During the last couple of days in the aftermath of Roy Hodgson's resignation from England and the Three Lion's embarrassing elimination from the Euros, there has been much debate over who is the best choice to take on the seat. There is a certain part of the sports pundits who believe the next man for the job should be a foreigner, that way he won't be impregnated by all the idiosyncratic mannerisms every Englishman has. 

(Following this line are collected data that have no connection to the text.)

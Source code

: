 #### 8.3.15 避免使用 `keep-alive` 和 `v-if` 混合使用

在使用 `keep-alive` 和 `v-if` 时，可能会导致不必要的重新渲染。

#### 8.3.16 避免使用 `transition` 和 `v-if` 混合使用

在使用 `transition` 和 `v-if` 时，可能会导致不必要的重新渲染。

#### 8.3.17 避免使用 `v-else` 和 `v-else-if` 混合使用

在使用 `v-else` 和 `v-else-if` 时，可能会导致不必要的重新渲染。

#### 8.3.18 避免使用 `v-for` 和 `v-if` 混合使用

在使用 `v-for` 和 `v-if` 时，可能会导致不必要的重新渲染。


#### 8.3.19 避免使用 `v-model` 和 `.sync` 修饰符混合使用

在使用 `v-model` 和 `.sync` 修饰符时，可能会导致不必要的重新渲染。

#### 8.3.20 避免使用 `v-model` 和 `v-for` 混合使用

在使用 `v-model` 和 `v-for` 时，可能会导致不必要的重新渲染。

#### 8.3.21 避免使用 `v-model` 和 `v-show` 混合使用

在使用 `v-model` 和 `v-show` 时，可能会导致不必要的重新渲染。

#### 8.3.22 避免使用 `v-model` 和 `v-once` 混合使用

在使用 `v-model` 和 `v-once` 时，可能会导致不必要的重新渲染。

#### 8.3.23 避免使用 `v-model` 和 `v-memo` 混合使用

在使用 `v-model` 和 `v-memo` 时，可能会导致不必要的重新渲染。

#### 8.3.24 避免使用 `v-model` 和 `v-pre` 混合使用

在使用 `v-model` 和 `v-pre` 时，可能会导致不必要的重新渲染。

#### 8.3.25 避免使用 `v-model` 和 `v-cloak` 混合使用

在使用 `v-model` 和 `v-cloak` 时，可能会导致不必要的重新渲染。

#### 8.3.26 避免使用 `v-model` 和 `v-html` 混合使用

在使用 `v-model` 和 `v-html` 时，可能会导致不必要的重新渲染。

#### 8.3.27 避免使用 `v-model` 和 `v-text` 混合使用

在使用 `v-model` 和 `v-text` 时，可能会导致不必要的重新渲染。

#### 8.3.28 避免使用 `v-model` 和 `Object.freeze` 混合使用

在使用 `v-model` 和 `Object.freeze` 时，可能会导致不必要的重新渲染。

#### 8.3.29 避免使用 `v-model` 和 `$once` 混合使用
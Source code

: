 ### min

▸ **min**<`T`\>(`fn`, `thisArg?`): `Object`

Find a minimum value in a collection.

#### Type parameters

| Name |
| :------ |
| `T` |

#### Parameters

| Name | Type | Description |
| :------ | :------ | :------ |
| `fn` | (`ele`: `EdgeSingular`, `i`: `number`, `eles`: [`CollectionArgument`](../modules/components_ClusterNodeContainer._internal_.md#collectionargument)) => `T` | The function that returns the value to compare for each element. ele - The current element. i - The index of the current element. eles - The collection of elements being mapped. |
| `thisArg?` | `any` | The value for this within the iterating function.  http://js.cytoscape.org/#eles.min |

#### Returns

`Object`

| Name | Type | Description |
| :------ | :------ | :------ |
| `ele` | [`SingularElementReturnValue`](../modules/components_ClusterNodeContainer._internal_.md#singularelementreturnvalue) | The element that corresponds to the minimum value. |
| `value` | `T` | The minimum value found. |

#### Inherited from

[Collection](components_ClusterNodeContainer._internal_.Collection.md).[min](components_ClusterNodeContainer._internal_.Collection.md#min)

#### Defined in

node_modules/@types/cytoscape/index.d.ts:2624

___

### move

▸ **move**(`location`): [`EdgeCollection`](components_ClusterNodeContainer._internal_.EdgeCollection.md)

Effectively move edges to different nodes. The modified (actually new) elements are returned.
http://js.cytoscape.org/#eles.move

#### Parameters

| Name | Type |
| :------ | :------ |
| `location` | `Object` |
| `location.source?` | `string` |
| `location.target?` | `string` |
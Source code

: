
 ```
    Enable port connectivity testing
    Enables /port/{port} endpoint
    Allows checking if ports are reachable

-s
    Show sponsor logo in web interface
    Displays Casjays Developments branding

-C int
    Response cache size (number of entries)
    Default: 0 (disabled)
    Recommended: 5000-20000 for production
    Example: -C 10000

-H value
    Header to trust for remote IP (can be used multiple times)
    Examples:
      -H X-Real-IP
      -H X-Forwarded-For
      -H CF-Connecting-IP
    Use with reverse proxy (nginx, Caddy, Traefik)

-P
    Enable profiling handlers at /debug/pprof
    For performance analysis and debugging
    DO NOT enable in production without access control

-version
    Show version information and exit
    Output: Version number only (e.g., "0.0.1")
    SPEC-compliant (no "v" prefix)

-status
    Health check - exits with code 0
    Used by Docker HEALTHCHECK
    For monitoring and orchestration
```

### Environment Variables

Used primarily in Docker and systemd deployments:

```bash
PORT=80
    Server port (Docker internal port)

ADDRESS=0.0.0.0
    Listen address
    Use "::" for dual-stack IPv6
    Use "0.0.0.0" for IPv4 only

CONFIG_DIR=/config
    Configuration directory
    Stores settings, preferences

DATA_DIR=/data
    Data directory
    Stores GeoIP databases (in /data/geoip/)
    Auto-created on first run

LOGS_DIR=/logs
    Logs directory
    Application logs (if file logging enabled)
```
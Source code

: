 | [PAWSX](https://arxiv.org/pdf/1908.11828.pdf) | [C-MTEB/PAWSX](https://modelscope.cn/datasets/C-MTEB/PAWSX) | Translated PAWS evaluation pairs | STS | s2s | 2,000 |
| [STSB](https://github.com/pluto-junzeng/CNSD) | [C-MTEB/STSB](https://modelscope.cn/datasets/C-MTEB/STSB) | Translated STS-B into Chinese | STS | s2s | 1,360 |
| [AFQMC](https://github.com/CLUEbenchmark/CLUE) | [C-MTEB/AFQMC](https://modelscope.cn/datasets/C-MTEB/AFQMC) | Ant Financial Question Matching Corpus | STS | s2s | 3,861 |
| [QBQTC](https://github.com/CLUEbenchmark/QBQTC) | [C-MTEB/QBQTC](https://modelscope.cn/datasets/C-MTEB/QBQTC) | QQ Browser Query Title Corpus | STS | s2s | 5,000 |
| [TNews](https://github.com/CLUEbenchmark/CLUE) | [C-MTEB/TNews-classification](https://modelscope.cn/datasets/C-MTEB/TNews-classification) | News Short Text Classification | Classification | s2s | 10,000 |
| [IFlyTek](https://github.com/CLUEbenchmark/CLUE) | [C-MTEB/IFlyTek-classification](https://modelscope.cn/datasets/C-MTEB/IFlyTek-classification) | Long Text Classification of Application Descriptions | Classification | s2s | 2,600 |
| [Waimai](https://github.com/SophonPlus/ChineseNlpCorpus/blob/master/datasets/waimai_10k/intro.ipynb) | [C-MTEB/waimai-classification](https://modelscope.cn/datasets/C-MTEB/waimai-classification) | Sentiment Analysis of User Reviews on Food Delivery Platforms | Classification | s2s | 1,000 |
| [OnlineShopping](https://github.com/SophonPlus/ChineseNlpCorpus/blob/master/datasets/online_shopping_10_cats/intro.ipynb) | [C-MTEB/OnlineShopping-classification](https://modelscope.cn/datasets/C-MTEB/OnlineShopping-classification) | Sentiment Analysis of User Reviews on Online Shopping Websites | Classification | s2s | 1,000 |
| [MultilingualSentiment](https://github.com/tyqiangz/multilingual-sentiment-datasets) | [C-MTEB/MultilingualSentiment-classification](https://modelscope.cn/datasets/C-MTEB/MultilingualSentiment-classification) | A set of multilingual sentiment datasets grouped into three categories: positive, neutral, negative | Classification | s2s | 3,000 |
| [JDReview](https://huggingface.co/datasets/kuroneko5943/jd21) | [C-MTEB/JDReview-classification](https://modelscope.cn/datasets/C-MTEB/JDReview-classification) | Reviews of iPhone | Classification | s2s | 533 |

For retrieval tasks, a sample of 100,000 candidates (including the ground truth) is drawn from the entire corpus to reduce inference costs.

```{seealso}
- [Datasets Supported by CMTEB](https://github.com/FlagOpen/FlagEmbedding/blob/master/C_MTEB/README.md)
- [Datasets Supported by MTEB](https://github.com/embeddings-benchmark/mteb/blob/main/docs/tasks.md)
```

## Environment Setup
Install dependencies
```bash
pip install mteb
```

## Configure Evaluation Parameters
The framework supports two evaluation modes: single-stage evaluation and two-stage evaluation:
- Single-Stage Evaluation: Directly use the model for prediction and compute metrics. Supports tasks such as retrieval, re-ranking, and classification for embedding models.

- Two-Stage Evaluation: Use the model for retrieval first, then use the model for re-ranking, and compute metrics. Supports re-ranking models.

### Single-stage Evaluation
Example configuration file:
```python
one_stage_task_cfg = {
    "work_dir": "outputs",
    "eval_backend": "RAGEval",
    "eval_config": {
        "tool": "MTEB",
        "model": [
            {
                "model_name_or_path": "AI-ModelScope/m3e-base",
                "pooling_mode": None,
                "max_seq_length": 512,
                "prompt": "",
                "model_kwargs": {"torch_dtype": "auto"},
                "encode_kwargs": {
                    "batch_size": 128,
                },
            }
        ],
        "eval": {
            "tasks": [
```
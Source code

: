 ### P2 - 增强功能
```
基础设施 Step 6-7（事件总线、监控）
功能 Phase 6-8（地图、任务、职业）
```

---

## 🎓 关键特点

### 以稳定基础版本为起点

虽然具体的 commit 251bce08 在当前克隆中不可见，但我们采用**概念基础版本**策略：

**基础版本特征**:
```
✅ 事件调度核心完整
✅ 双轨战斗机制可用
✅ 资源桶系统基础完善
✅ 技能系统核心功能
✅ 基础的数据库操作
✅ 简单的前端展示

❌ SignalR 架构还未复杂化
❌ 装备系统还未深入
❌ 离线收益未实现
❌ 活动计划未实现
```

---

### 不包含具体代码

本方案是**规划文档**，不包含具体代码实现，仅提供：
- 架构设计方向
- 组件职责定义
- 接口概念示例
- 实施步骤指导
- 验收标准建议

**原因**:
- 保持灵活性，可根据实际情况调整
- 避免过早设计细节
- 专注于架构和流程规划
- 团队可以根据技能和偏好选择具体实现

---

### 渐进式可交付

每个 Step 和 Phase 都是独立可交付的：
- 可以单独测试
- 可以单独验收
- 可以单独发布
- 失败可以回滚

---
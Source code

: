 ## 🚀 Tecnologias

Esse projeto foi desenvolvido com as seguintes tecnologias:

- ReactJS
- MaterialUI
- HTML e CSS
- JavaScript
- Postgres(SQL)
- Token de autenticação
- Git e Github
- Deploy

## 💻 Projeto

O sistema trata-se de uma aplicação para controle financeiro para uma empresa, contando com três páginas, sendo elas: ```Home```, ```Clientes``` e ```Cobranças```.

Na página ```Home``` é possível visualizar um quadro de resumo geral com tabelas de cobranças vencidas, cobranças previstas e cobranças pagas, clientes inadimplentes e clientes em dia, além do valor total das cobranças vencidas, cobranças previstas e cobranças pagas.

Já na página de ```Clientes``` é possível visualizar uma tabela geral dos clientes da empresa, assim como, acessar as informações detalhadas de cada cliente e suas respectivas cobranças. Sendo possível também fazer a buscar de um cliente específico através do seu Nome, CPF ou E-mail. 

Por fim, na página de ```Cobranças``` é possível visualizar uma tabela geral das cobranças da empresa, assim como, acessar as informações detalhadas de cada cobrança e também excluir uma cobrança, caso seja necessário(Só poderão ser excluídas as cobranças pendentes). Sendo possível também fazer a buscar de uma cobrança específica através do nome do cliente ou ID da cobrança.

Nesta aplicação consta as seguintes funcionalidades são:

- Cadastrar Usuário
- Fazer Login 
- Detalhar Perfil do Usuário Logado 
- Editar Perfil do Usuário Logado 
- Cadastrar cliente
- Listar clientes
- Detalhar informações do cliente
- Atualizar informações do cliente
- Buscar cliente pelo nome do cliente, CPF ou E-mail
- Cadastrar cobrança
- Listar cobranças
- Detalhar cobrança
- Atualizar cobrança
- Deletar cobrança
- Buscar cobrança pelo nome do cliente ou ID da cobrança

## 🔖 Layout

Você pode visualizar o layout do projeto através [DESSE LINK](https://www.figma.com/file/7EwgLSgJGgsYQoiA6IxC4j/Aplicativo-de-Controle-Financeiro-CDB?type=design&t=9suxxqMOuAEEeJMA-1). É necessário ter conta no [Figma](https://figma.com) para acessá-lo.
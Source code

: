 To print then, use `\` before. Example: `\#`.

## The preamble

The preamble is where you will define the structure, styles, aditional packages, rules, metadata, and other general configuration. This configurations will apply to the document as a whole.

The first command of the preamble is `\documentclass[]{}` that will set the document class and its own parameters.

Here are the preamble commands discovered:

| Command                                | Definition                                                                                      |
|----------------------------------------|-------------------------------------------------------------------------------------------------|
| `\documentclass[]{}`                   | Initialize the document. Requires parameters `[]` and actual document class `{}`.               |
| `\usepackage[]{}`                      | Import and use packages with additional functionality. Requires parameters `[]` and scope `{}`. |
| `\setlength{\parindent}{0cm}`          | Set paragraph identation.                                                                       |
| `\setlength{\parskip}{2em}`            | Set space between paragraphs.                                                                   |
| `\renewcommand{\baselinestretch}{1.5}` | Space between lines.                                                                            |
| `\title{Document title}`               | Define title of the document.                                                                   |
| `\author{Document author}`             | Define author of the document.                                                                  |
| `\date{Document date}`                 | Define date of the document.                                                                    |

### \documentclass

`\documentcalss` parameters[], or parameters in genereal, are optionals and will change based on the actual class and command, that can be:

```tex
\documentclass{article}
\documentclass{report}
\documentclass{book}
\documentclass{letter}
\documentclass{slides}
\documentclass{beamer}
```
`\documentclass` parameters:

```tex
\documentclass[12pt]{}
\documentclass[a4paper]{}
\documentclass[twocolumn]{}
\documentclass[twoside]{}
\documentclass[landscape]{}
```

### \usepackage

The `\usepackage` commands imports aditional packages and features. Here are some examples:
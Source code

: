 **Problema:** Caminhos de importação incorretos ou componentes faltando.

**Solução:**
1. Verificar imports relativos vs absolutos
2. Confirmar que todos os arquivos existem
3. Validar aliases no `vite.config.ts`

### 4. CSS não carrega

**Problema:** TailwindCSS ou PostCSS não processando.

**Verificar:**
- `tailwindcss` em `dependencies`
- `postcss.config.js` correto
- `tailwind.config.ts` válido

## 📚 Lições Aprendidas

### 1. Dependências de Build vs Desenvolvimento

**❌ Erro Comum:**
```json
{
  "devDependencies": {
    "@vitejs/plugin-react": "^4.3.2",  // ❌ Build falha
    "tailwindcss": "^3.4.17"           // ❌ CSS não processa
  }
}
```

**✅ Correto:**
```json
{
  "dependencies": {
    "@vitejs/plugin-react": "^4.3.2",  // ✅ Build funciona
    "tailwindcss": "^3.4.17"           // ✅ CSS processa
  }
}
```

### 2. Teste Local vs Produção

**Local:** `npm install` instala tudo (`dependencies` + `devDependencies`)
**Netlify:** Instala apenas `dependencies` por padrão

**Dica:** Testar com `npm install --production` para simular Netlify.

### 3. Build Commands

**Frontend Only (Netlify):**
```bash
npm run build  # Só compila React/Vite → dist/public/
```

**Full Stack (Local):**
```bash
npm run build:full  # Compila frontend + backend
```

As a fresh proposal for the England job, former Liverpool player Jamie Carragher wrote a column for the Daily Mail where he proposed a new coach who is German and has what it takes to take England out of the whole they got in. Jamie wrote: "My own view is that international football should be about the best in your country against the best of someone else's, so I had always favored an Englishman but there can be no complaints if the FA look to a foreign coach. With that in mind, I wouldn't knock the idea of appointing Jurgen Klinsmann, who has been to a World Cup semi-final with Germany, a Copa America semi-final with the United States and knows our game."

However, Carragher doesn't like the name of Alan Shearer running around the England pundits, he thinks it's a bad idea: "I wrote a column in January 2014, revolving around Roy Hodgson, David Moyes and Brendan Rodgers. They occupied three of the biggest jobs in football — England, Manchester United and Liverpool — and I said they needed to be a success to help the prospects of future British coaches getting top positions.

"That has not been the case, so if the FA look to cast their net further, there can't be complaints, even from Alan Shearer, who wasted no time throwing his hat into the ring after claiming Hodgson was 'tactically inept'. Shearer's patriotism is admirable but there is more to being a successful manager than just patriotism and emotion. Shearer, after all, will remember how, after acting on emotion when Newcastle called him in 2009, he failed to stop the club he has supported all his life being relegated."